**Task details**
The answer must consist of each line below that contains the string "questo".

**Extracted information**
====

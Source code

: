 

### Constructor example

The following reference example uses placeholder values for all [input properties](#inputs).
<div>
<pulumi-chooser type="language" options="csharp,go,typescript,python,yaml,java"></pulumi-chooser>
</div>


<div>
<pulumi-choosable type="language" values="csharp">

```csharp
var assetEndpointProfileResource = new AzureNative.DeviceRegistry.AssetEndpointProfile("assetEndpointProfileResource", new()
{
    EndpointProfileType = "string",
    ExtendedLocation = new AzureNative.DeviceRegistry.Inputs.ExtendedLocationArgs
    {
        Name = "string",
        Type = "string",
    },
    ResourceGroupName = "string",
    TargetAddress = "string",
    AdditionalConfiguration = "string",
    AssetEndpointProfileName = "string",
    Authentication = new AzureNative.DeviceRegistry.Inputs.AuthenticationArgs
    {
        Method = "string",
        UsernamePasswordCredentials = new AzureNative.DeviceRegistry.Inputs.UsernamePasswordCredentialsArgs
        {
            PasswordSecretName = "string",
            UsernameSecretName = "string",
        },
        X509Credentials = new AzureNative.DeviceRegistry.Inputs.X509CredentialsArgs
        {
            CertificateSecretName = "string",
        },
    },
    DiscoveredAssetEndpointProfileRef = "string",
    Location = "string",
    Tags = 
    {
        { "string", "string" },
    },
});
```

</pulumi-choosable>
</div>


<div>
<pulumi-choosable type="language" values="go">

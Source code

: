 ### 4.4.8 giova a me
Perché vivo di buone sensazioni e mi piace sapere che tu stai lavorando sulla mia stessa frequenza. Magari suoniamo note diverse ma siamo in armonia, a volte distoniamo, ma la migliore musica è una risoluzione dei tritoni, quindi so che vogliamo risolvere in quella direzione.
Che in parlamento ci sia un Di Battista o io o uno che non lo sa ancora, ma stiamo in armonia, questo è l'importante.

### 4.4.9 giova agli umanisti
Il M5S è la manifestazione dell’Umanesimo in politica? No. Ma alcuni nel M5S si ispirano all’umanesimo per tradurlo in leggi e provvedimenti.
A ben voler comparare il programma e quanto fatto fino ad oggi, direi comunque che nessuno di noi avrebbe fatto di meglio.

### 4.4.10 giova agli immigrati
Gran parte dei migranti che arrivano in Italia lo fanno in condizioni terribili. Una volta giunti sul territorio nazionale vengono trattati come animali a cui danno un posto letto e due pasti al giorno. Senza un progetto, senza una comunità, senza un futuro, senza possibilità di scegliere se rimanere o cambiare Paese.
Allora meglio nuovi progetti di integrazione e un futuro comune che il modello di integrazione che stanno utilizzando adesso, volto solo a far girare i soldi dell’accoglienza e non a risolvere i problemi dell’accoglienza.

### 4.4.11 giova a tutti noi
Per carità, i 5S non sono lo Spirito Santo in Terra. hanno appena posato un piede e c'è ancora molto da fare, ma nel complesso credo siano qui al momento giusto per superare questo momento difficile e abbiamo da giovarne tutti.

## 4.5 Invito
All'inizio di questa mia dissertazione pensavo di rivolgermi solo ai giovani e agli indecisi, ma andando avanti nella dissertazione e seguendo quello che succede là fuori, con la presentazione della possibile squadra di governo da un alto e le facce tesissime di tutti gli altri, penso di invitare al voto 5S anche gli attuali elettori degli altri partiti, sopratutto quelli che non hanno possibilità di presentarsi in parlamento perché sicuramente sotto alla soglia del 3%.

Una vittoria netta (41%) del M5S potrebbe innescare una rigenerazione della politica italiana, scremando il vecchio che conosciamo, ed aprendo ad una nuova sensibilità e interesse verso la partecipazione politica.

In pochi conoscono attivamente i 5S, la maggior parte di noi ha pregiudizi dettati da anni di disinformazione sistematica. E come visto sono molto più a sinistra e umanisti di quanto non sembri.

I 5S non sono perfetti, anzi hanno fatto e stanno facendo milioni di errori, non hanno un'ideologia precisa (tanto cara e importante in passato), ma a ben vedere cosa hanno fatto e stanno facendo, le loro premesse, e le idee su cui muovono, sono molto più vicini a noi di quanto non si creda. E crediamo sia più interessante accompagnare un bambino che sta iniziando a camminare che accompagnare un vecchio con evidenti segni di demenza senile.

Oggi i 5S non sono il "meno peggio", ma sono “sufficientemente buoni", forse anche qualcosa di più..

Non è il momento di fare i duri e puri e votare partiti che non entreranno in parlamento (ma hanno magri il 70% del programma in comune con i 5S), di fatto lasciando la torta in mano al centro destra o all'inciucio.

====

**Solution**
Che in parlamento ci sia un Di Battista o io o uno che non lo sa ancora, ma stiamo in armonia, questo è l'importante.
Per carità, i 5S non sono lo Spirito Santo in Terra. hanno appena posato un piede e c'è ancora molto da fare, ma nel complesso credo siano qui al momento giusto per superare questo momento difficile e abbiamo da giovarne tutti.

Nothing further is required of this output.